The findings could help inform treatment strategies and improve outcomes for children undergoing congenital heart defect repair procedures, said Todd Edwards, PhD, associate professor of Medicine and senior author of the study.
“There is substantial variability in outcomes following congenital heart defect repair surgery, and it hasn’t been clear why one patient might do well, and another might not,” Edwards said. “Our study gives us a foothold — a key insight into this individual variability — and an opportunity to devise strategies for improving outcomes.”
Congenital heart defects (CHDs) are the most common birth defects in the United States, affecting about 40,000 babies each year, according to the Centers for Disease Control and Prevention. About half of children with CHDs require surgical repairs or other procedures and are at risk for postoperative complications and death.
To explore contributors to CHD-related complications, Prince Kannankeril, MD, MSCI, a pediatric cardiologist at Monroe Carell Jr. Children’s Hospital at Vanderbilt, in 2007 established an ongoing cohort of patients undergoing CHD surgical procedures with detailed clinical information and blood samples.
“This cohort of patients is an exceptional resource on a national scale,” said Edwards, a genetic epidemiologist who teamed up with Kannankeril to study genetic variation and CHD outcomes.
Edwards is also a leader in studies of genetic variation associated with a range of conditions in the Million Veteran Program (MVP), a national program to study how genes, lifestyle and military exposures affect health and illness. Using MVP data, Edwards and colleagues discovered more than 200 new genetic variations associated with high blood pressure.
Scientists have been skeptical that genetic variation related to risk of high blood pressure in adults would apply to children, Edwards said. But in 2019, a group in Germany reported that a genetic background of high blood pressure improved survival of preterm infants.
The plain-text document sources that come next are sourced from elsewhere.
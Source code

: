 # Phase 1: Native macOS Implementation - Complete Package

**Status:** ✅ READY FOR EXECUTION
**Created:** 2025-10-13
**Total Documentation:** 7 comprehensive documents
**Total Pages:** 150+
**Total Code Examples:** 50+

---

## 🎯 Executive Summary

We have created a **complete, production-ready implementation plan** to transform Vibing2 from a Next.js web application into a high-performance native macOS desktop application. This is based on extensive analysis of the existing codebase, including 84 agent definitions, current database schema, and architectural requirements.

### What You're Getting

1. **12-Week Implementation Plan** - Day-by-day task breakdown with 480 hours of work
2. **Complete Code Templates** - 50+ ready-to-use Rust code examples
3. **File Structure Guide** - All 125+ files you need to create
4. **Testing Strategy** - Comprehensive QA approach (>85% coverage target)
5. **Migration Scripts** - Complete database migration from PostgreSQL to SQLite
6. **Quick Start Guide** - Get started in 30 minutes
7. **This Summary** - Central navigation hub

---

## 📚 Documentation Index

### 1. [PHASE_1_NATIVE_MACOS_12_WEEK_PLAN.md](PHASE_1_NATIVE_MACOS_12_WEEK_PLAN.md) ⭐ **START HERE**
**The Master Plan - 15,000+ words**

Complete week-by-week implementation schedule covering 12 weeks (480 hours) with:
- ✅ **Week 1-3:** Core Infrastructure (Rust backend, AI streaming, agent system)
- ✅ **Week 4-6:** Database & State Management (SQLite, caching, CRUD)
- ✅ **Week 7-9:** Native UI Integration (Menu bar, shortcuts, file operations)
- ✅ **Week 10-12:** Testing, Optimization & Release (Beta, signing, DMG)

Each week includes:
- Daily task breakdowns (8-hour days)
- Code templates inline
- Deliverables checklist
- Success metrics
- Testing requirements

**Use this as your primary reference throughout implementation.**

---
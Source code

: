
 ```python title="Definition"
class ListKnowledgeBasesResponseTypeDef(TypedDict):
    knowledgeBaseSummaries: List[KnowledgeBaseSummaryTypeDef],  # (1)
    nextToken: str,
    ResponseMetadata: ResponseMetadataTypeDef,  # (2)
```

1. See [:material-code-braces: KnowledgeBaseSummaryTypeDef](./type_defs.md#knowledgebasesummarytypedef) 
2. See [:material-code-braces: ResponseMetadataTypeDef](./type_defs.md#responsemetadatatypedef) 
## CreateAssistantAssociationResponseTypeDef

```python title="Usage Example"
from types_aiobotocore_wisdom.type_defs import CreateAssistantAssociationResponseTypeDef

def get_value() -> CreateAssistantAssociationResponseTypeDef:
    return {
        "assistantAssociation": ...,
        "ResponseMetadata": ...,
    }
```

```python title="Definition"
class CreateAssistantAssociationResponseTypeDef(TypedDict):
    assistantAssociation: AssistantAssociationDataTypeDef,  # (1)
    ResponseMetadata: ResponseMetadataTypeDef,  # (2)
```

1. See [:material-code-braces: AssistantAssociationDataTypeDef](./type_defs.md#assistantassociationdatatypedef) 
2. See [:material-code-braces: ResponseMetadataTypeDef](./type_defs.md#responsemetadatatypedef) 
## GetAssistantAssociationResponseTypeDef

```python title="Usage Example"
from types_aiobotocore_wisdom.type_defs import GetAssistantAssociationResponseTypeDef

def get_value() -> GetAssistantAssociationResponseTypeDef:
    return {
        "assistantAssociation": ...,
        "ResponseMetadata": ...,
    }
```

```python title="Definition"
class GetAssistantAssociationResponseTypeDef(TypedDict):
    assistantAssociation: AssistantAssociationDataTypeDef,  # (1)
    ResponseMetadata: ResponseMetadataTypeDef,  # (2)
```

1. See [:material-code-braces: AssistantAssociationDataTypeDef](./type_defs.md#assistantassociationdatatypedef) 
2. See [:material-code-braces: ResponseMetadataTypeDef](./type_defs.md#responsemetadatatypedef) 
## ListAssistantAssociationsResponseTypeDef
“This was really interesting to us — the idea that discoveries made in adults related to the genetic determinants of a trait like blood pressure could matter in a pediatric population,” Edwards said.
Based on the earlier MVP findings, the team developed polygenic risk scores for both systolic and diastolic blood pressure: high scores predict high blood pressure. The researchers analyzed the association of the blood pressure scores in the CHD cohort with death during the hospital stay and with length of stay. The current study included 2,498 infants through young adults who had their first surgery for CHD at Children’s Hospital between 2007 and 2020.
The researchers found that children with high diastolic blood pressure scores had reduced risk of in-hospital mortality and reduced time in the ICU and hospital after CHD repair surgery. They discovered that the reduced risk of mortality was related to the interaction of blood pressure variants with the doses of blood pressure-increasing medications (vasopressors).
“We had the idea that if you were more susceptible to hypertension as an adult, you might respond better to vasopressors,” said graduate student and first author Joseph Breeyear. “That’s exactly what we found: children with a higher burden of blood pressure-increasing alleles (genetic variants) needed less pharmacological help to achieve a stable blood pressure.”
For children who did need higher doses of vasopressors, those with high blood pressure scores had improved survival comparable to children with low blood pressure scores.
“That’s a key finding of our study: for patients who are in distress after the procedure (and require higher doses of vasopressors), this blood pressure polygenic risk score matters a lot,” Edwards said.
The researchers suggest that predictive models to identify children at risk for adverse outcomes associated with CHD surgery could be improved by adding blood pressure polygenic risk scores.
Edwards noted that as an Army veteran himself, he is particularly pleased that “studies done in veterans are being applied to help young children.”
In addition to Edwards, Kannankeril and Breeyear, Vanderbilt authors of the Circulation Research paper include Eric Torstenson and Sara Van Driest, MD, PhD. The research was supported by the National Institutes of Health (grants HD084461, TR002244).